> Activity:
Please give the whole listing again word for word, and drop any pictures it holds.

> Data shown:

:::::

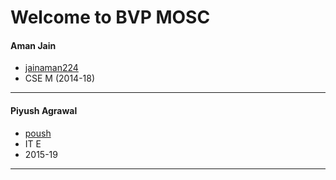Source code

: Welcome to BVP MOSC
===================

#### Aman Jain
- [jainaman224](https://github.com/jainaman224)
- CSE M (2014-18)
---

#### Piyush Agrawal
- [poush](https://github.com/poush)
- IT E
- 2015-19
---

:::::

> Answer to this exercise:
Source code

: Welcome to BVP MOSC
===================

#### Aman Jain
- [jainaman224](https://github.com/jainaman224)
- CSE M (2014-18)
---

#### Piyush Agrawal
- [poush](https://github.com/poush)
- IT E
- 2015-19
---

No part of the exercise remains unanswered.